Start of Exercise inputs

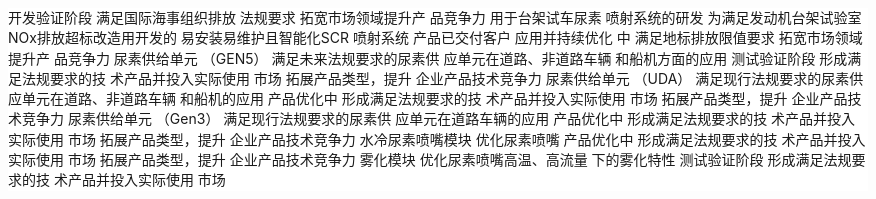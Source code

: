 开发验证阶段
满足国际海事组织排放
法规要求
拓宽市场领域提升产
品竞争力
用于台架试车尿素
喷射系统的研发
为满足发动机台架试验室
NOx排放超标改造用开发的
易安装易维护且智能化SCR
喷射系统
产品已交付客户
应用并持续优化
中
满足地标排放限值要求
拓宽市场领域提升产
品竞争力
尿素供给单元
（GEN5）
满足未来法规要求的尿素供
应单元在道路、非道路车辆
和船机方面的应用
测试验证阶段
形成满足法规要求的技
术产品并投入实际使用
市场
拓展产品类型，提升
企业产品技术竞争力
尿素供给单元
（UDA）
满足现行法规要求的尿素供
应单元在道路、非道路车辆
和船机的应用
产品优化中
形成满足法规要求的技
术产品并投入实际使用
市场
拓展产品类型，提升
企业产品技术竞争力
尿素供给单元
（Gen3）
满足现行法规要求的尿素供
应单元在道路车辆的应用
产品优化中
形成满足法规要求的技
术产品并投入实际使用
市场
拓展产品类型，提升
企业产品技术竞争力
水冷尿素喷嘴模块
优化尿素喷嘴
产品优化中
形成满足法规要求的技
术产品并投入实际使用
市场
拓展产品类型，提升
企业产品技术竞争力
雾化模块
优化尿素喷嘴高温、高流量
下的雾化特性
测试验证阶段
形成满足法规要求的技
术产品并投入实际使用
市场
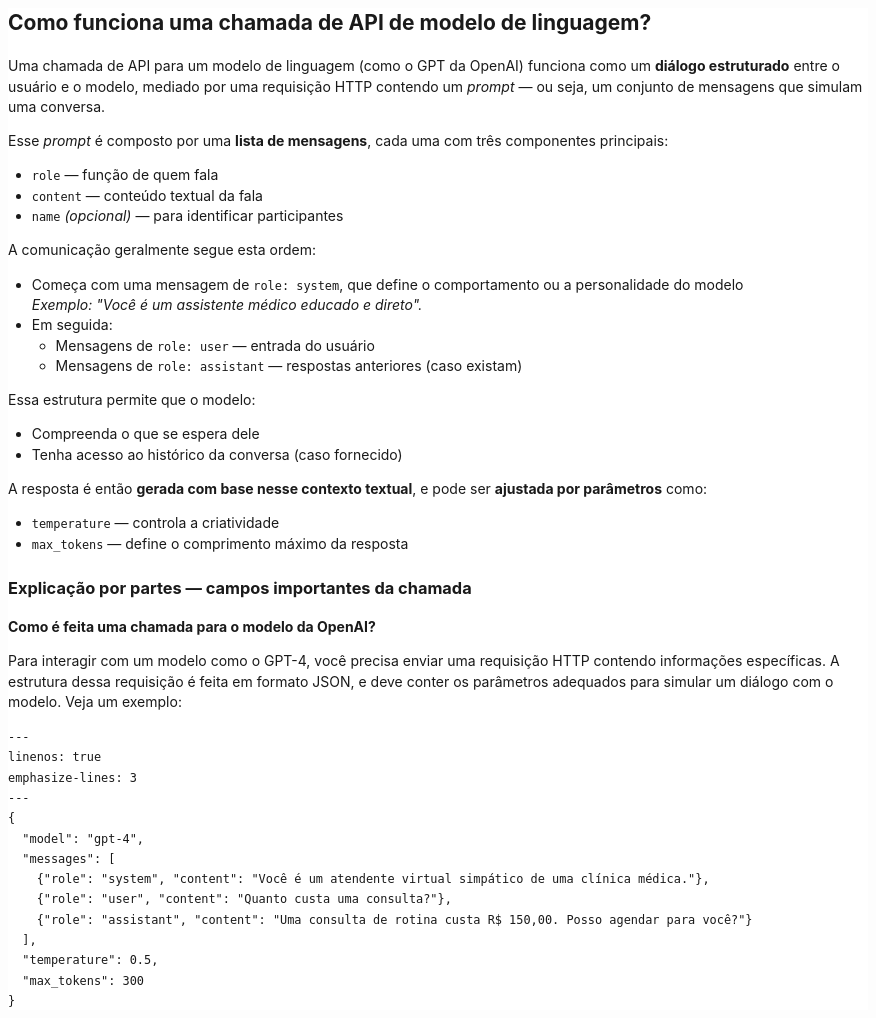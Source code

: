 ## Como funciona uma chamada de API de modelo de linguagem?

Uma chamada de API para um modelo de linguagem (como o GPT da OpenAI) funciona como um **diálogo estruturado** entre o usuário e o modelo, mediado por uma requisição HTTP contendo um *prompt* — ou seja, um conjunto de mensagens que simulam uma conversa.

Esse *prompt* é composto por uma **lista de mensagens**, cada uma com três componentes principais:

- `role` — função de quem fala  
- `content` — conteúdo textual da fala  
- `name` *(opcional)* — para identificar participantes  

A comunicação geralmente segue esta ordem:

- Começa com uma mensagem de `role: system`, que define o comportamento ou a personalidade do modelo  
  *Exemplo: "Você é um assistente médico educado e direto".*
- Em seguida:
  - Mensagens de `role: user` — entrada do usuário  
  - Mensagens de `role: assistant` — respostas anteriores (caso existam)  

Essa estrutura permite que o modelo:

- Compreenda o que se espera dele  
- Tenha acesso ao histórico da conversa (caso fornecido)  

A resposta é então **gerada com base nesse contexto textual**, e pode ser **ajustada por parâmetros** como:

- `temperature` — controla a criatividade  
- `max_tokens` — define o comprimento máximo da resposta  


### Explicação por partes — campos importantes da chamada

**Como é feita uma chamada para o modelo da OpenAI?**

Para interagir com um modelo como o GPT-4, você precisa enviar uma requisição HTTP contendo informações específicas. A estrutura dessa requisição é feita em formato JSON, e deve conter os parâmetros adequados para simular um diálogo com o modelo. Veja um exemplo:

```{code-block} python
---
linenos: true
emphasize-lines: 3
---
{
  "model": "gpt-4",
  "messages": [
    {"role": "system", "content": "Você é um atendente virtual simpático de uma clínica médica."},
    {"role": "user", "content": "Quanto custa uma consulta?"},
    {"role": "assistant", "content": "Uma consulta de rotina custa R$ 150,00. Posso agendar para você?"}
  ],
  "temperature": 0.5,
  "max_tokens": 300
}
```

End of Exercise inputs

#### Aim of the exercise:
Please set down exactly the lines from the first line of the data above through the line with "modelo de linguagem?", both included, leaving out the pictures.

#### Exercise response:
Source code

: 开发验证阶段
满足国际海事组织排放
法规要求
拓宽市场领域提升产
品竞争力
用于台架试车尿素
喷射系统的研发
为满足发动机台架试验室
NOx排放超标改造用开发的
易安装易维护且智能化SCR
喷射系统
产品已交付客户
应用并持续优化
中
满足地标排放限值要求
拓宽市场领域提升产
品竞争力
尿素供给单元
（GEN5）
满足未来法规要求的尿素供
应单元在道路、非道路车辆
和船机方面的应用
测试验证阶段
形成满足法规要求的技
术产品并投入实际使用
市场
拓展产品类型，提升
企业产品技术竞争力
尿素供给单元
（UDA）
满足现行法规要求的尿素供
应单元在道路、非道路车辆
和船机的应用
产品优化中
形成满足法规要求的技
术产品并投入实际使用
市场
拓展产品类型，提升
企业产品技术竞争力
尿素供给单元
（Gen3）
满足现行法规要求的尿素供
应单元在道路车辆的应用
产品优化中
形成满足法规要求的技
术产品并投入实际使用
市场
拓展产品类型，提升
企业产品技术竞争力
水冷尿素喷嘴模块
优化尿素喷嘴
产品优化中
形成满足法规要求的技
术产品并投入实际使用
市场
拓展产品类型，提升
企业产品技术竞争力
雾化模块
优化尿素喷嘴高温、高流量
下的雾化特性
测试验证阶段
形成满足法规要求的技
术产品并投入实际使用
市场
Source code

: ## Como funciona uma chamada de API de modelo de linguagem?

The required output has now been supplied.